Home, the exhibit, however is conceived with the intention of mapping internal/intimate spaces – the abode of the private self – through the specially installed environments/artworks by Mayura Subhedar, Minal Damani, Shantamani, Surekha and Prajakta Potnis who live and work in different cities and varying milieus.
Home: a space to recede in, or to gaze out of; a place of comfort or a place of confrontation … home is the abode of reverie or the source of nightmare. This exhibition aspires to evoke emotional climates of memory and recall – a loop in which past and present blur, in keeping with changing emotional/social/political climates. Within each room, drawings, paintings, objects and photographs come together to form highly personal spaces of universal significance. 

Anupa Mehta
  
FOR INDIVIDUAL ROOMS
Load shedding and modak making is an ambitious work involving a opera singer who has sung the libretto I have written, based on newspaper articles on the load shedding phenomenon in the Bombay area.
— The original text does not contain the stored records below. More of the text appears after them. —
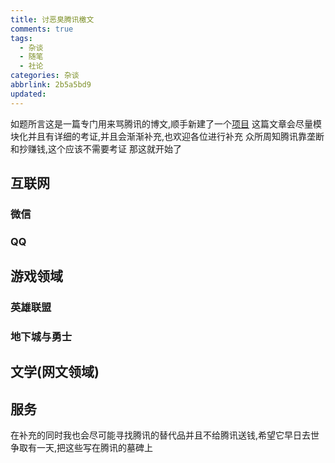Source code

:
 ```yaml
---
title: 讨恶臭腾讯檄文
comments: true
tags:
  - 杂谈
  - 随笔
  - 社论
categories: 杂谈
abbrlink: 2b5a5bd9
updated:
---
```

如题所言这是一篇专门用来骂腾讯的博文,顺手新建了一个[项目](https://github.com/zhangyisui/FuckTencent)
这篇文章会尽量模块化并且有详细的考证,并且会渐渐补充,也欢迎各位进行补充<!--more-->
众所周知腾讯靠垄断和抄赚钱,这个应该不需要考证
那这就开始了

## 互联网

### 微信

### QQ

## 游戏领域

### 英雄联盟

### 地下城与勇士

## 文学(网文领域)

## 服务

在补充的同时我也会尽可能寻找腾讯的替代品并且不给腾讯送钱,希望它早日去世
争取有一天,把这些写在腾讯的墓碑上
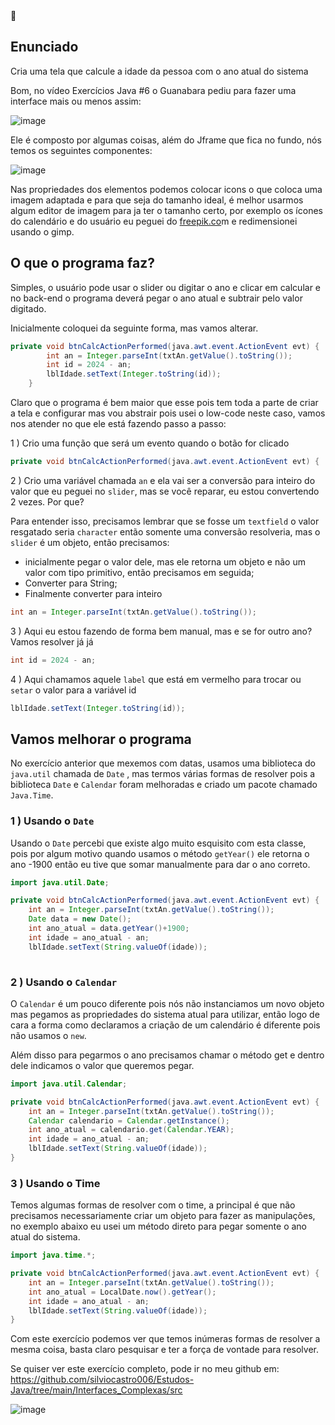 <aside>
📝

## Enunciado

Cria uma tela que calcule a idade da pessoa com o ano atual do sistema

</aside>

Bom, no vídeo Exercícios Java #6 o Guanabara pediu para fazer uma interface mais ou menos assim:

![image](https://github.com/user-attachments/assets/6e1fee7a-d827-4bdb-adab-4e037f926290)


Ele é composto por algumas coisas, além do Jframe que fica no fundo, nós temos os seguintes componentes:

![image](https://github.com/user-attachments/assets/b69c91d8-a82c-4008-8b2d-9ca8dd552eef)


Nas propriedades dos elementos podemos colocar icons o que coloca uma imagem adaptada e para que seja do tamanho ideal, é melhor usarmos algum editor de imagem para ja ter o tamanho certo, por exemplo os ícones do calendário e do usuário eu peguei do [freepik.co](http://freepik.co)m e redimensionei usando o gimp.

## O que o programa faz?

Simples, o usuário pode usar o slider ou digitar o ano e clicar em calcular e no back-end o programa deverá pegar o ano atual e subtrair pelo valor digitado.

Inicialmente coloquei da seguinte forma, mas vamos alterar.

```java
private void btnCalcActionPerformed(java.awt.event.ActionEvent evt) {                                        
        int an = Integer.parseInt(txtAn.getValue().toString());
        int id = 2024 - an;
        lblIdade.setText(Integer.toString(id));      
    }   
```

Claro que o programa é bem maior que esse pois tem toda a parte de criar a tela e configurar mas vou abstrair pois usei o low-code neste caso, vamos nos atender no que ele está fazendo passo a passo:

1 ) Crio uma função que será um evento quando o botão for clicado

```java
private void btnCalcActionPerformed(java.awt.event.ActionEvent evt) {                                        
```

2 ) Crio uma variável chamada `an` e ela vai ser a conversão para inteiro do valor que eu peguei no `slider`, mas se você reparar, eu estou convertendo 2 vezes. Por que?

Para entender isso, precisamos lembrar que se fosse um `textfield` o valor resgatado seria `character` então somente uma conversão resolveria, mas o `slider` é um objeto, então precisamos:

- inicialmente pegar o valor dele, mas ele retorna um objeto e não um valor com tipo primitivo, então precisamos em seguida;
- Converter para String;
- Finalmente converter para inteiro

```java
int an = Integer.parseInt(txtAn.getValue().toString());
```

3 ) Aqui eu estou fazendo de forma bem manual, mas e se for outro ano? Vamos resolver já já

```java
int id = 2024 - an;
```

4 ) Aqui chamamos aquele `label` que está em vermelho para trocar ou `setar` o valor para a variável id

```java
lblIdade.setText(Integer.toString(id));
```

## Vamos melhorar o programa

No exercício anterior que mexemos com datas, usamos uma biblioteca do `java.util` chamada de `Date` , mas termos várias formas de resolver pois a biblioteca `Date` e `Calendar` foram melhoradas e criado um pacote chamado `Java.Time`.

### 1 ) Usando o `Date`

Usando o `Date` percebi que existe algo muito esquisito com esta classe, pois por algum motivo quando usamos o método `getYear()` ele retorna o ano -1900 então eu tive que somar manualmente para dar o ano correto.

```java
import java.util.Date;

private void btnCalcActionPerformed(java.awt.event.ActionEvent evt) {                                        
    int an = Integer.parseInt(txtAn.getValue().toString());
    Date data = new Date();
    int ano_atual = data.getYear()+1900;
    int idade = ano_atual - an;
    lblIdade.setText(String.valueOf(idade));
        
```

### 2 ) Usando o `Calendar`

O `Calendar` é um pouco diferente pois nós não instanciamos um novo objeto mas pegamos as propriedades do sistema atual para utilizar, então logo de cara a forma como declaramos a criação de um calendário é diferente pois não usamos o `new`.

Além disso para pegarmos o ano precisamos chamar o método get e dentro dele indicamos o valor que queremos pegar.

```java
import java.util.Calendar;

private void btnCalcActionPerformed(java.awt.event.ActionEvent evt) {                                        
    int an = Integer.parseInt(txtAn.getValue().toString());
    Calendar calendario = Calendar.getInstance();
    int ano_atual = calendario.get(Calendar.YEAR);
    int idade = ano_atual - an;
    lblIdade.setText(String.valueOf(idade));
}                                       
```

### 3 ) Usando o Time

Temos algumas formas de resolver com o time, a principal é que não precisamos necessariamente criar um objeto para fazer as manipulações, no exemplo abaixo eu usei um método direto para pegar somente o ano atual do sistema.

```java
import java.time.*;

private void btnCalcActionPerformed(java.awt.event.ActionEvent evt) {                                        
    int an = Integer.parseInt(txtAn.getValue().toString());
    int ano_atual = LocalDate.now().getYear();
    int idade = ano_atual - an;
    lblIdade.setText(String.valueOf(idade));
}            
```

Com este exercício podemos ver que temos inúmeras formas de resolver a mesma coisa, basta claro pesquisar e ter a força de vontade para resolver. 

Se quiser ver este exercício completo, pode ir no meu github em: https://github.com/silviocastro006/Estudos-Java/tree/main/Interfaces_Complexas/src

![image](https://github.com/user-attachments/assets/99ced837-acd2-485c-b4d5-abe95c0530df)
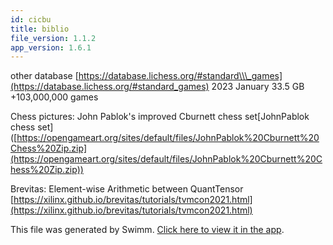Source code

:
 ```yaml
---
id: cicbu
title: biblio
file_version: 1.1.2
app_version: 1.6.1
---
```


other database [https://database.lichess.org/#standard\\\_games](https://database.lichess.org/#standard_games) 2023 January 33.5 GB +103,000,000 games

Chess pictures: John Pablok's improved Cburnett chess set\[JohnPablok chess set\]([https://opengameart.org/sites/default/files/JohnPablok%20Cburnett%20Chess%20Zip.zip](https://opengameart.org/sites/default/files/JohnPablok%20Cburnett%20Chess%20Zip.zip))

Brevitas: Element-wise Arithmetic between QuantTensor [https://xilinx.github.io/brevitas/tutorials/tvmcon2021.html](https://xilinx.github.io/brevitas/tutorials/tvmcon2021.html)
<br/>

This file was generated by Swimm. [Click here to view it in the app](https://app.swimm.io/repos/Z2l0aHViJTNBJTNBRkhFLkNoZXNzJTNBJTNBdnJvbmE=/docs/cicbu).

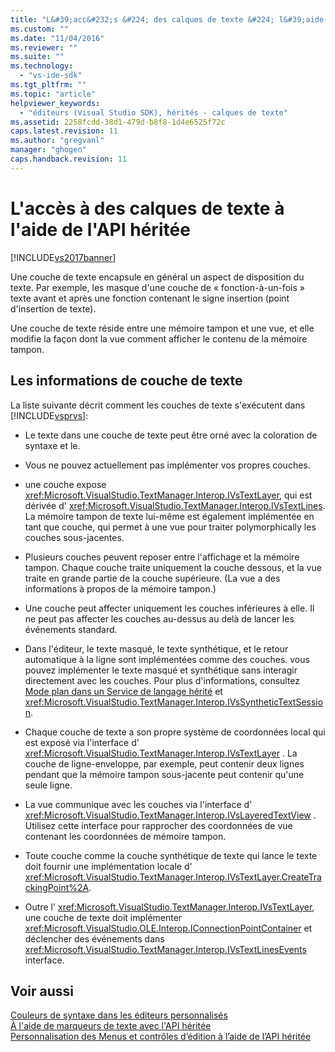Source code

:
 ```yaml
---
title: "L&#39;acc&#232;s &#224; des calques de texte &#224; l&#39;aide de l&#39;API h&#233;rit&#233;e | Microsoft Docs"
ms.custom: ""
ms.date: "11/04/2016"
ms.reviewer: ""
ms.suite: ""
ms.technology: 
  - "vs-ide-sdk"
ms.tgt_pltfrm: ""
ms.topic: "article"
helpviewer_keywords: 
  - "éditeurs (Visual Studio SDK), hérités - calques de texte"
ms.assetid: 2258fcdd-38d1-479d-b8f8-1d4e6525f72c
caps.latest.revision: 11
ms.author: "gregvanl"
manager: "ghogen"
caps.handback.revision: 11
---
```

# L&#39;acc&#232;s &#224; des calques de texte &#224; l&#39;aide de l&#39;API h&#233;rit&#233;e
[!INCLUDE[vs2017banner](../code-quality/includes/vs2017banner.md)]

Une couche de texte encapsule en général un aspect de disposition du texte.  Par exemple, les masque d'une couche de « fonction\-à\-un\-fois » texte avant et après une fonction contenant le signe insertion \(point d'insertion de texte\).  
  
 Une couche de texte réside entre une mémoire tampon et une vue, et elle modifie la façon dont la vue comment afficher le contenu de la mémoire tampon.  
  
## Les informations de couche de texte  
 La liste suivante décrit comment les couches de texte s'exécutent dans [!INCLUDE[vsprvs](../code-quality/includes/vsprvs_md.md)]:  
  
-   Le texte dans une couche de texte peut être orné avec la coloration de syntaxe et le.  
  
-   Vous ne pouvez actuellement pas implémenter vos propres couches.  
  
-   une couche expose <xref:Microsoft.VisualStudio.TextManager.Interop.IVsTextLayer>, qui est dérivée d' <xref:Microsoft.VisualStudio.TextManager.Interop.IVsTextLines>.  La mémoire tampon de texte lui\-même est également implémentée en tant que couche, qui permet à une vue pour traiter polymorphically les couches sous\-jacentes.  
  
-   Plusieurs couches peuvent reposer entre l'affichage et la mémoire tampon.  Chaque couche traite uniquement la couche dessous, et la vue traite en grande partie de la couche supérieure.  \(La vue a des informations à propos de la mémoire tampon.\)  
  
-   Une couche peut affecter uniquement les couches inférieures à elle.  Il ne peut pas affecter les couches au\-dessus au delà de lancer les événements standard.  
  
-   Dans l'éditeur, le texte masqué, le texte synthétique, et le retour automatique à la ligne sont implémentées comme des couches.  vous pouvez implémenter le texte masqué et synthétique sans interagir directement avec les couches.  Pour plus d'informations, consultez [Mode plan dans un Service de langage hérité](../extensibility/internals/outlining-in-a-legacy-language-service.md) et <xref:Microsoft.VisualStudio.TextManager.Interop.IVsSyntheticTextSession>.  
  
-   Chaque couche de texte a son propre système de coordonnées local qui est exposé via l'interface d' <xref:Microsoft.VisualStudio.TextManager.Interop.IVsTextLayer> .  La couche de ligne\-enveloppe, par exemple, peut contenir deux lignes pendant que la mémoire tampon sous\-jacente peut contenir qu'une seule ligne.  
  
-   La vue communique avec les couches via l'interface d' <xref:Microsoft.VisualStudio.TextManager.Interop.IVsLayeredTextView> .  Utilisez cette interface pour rapprocher des coordonnées de vue contenant les coordonnées de mémoire tampon.  
  
-   Toute couche comme la couche synthétique de texte qui lance le texte doit fournir une implémentation locale d' <xref:Microsoft.VisualStudio.TextManager.Interop.IVsTextLayer.CreateTrackingPoint%2A>.  
  
-   Outre l' <xref:Microsoft.VisualStudio.TextManager.Interop.IVsTextLayer>, une couche de texte doit implémenter <xref:Microsoft.VisualStudio.OLE.Interop.IConnectionPointContainer> et déclencher des événements dans <xref:Microsoft.VisualStudio.TextManager.Interop.IVsTextLinesEvents> interface.  
  
## Voir aussi  
 [Couleurs de syntaxe dans les éditeurs personnalisés](../extensibility/syntax-coloring-in-custom-editors.md)   
 [À l'aide de marqueurs de texte avec l'API héritée](../extensibility/using-text-markers-with-the-legacy-api.md)   
 [Personnalisation des Menus et contrôles d’édition à l’aide de l’API héritée](../extensibility/customizing-editor-controls-and-menus-by-using-the-legacy-api.md)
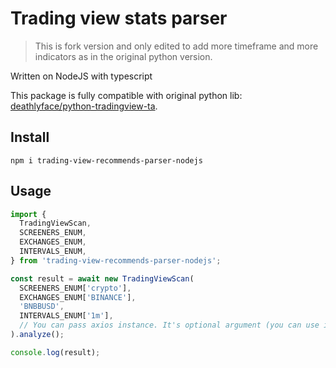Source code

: # Trading view stats parser

> This is fork version and only edited to add more timeframe and more indicators as in the original python version.


Written on NodeJS with typescript

This package is fully compatible with original python lib: [deathlyface/python-tradingview-ta](https://github.com/deathlyface/python-tradingview-ta).

## Install

```
npm i trading-view-recommends-parser-nodejs
```

## Usage

```typescript
import {
  TradingViewScan,
  SCREENERS_ENUM,
  EXCHANGES_ENUM,
  INTERVALS_ENUM,
} from 'trading-view-recommends-parser-nodejs';

const result = await new TradingViewScan(
  SCREENERS_ENUM['crypto'],
  EXCHANGES_ENUM['BINANCE'],
  'BNBBUSD',
  INTERVALS_ENUM['1m'],
  // You can pass axios instance. It's optional argument (you can use it for pass custom headers or proxy)
).analyze();

console.log(result);
```
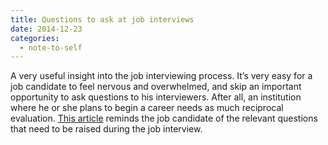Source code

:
 ```yaml
---
title: Questions to ask at job interviews
date: 2014-12-23 
categories:
  - note-to-self
---
```


A very useful insight into the job interviewing process. It’s very easy for a job candidate to feel nervous and overwhelmed, and skip an important opportunity to ask questions to his interviewers. After all, an institution where he or she plans to begin a career needs as much reciprocal evaluation. [This article](https://www.insidehighered.com/advice/2014/12/12/how-ask-interview-questions-show-youre-interested-job-essay) reminds the job candidate of the relevant questions that need to be raised during the job interview.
Though this work is not an opera, I have tried to use the narrative, dramatic, operatic elements in the vocal part of this piece. Apart from vocals, this work is about food - the maharastrian delicacy 'modak' plays a very significant part in this work. I consider to be my rich cultural legacy.
 
This sweet, to my mind, is linked with a sense of contentment, stories, memories and creating. The act of making, the gestures are imprinted on my mind and are an important part of the ritual that is enacted in a contained space - white room measuring 154 cm (my height). Since mid 2007 I have performed, acted, gestured, made rituals in this white room- an essential part of most of my recent video-works. I found this pivotal moment of contentment, confusion, memories and pain linked strongly with the idea of home almost by chance when my mother over telephone said (in Marathi) "modak kase karenaar garam hotya" (How can I make modaks when it,s so hot, it,s hot due to the load shedding). This work is a meditation on the disjunction between the current Indian urban middle class homes with their rich cultural legacy and it,s eviscerated modern present-massive development with mega-malls and gated communities for the burgeoning middle class with all the modern trappings but rationed electricity.

Mayura Subedar
Amsterdam

These two videos and objects in the form of a video installation, intend to evoke a dialectic chat, while addressing the thematic, HOME. One of the videos, Making Home, attempts at picturing a different definition of home, the other video, All I need is a pillow to sleep is about homelessness. Beyond  the obvious contradiction, the other possible relation in between is intended, through this installation. Home away from Home is what twentieth century has become accustomed to, by and large. Thus, this set of video teasingly addresses certain sets of pastiches like indoor-outdoor, home-homeless, secured-discomfort etc., This video-installation intends to tackle the homely comfort of viewing, i.e., turn the audience from passive to active. Making Home is a video, which appears as a ˜moving home of its own self, within itself. The narrative explores the typical interiors of a home, leading to a woman sleeping, holding a toy-home-like silhouette. All that has been seen till now, is revealed, again, within that silhouette. The labyrinth of memory makes a home, a home. The geography of a home is its memories and private memoirs. The images of interior of a home to beautiful landscape ends in a blank space in the process, a subtle play of dream and reality. The video, Making Home, intends to point out this shift from the physicality of a given space to the happenings within. This looping of the video and recalling one memory of a lived-space (home) are being equated in the video. A pillow to sleep is a video about a homeless woman, living in Cubbon Park (Bangalore). She has been living there from past forty years, carries all her clothing under her skirt and a small bag is all her property. She is not bothered by the authorities, retains her dignity, doesnt dream anything (according to herself) and more than anything, does not feel insecure for not being able to have a home. A rejection of concept of home /roof with or without a choice.
Surekha
Bangalore

I treat the concept of home as a border: the body, house and earth as a home, a space of dwelling, to nurture growth and creativity. When looking at the issues of survival nowadays, from micro to macro level, life appears to be fragmented, disjointed and contradictory instead of a holistic experience.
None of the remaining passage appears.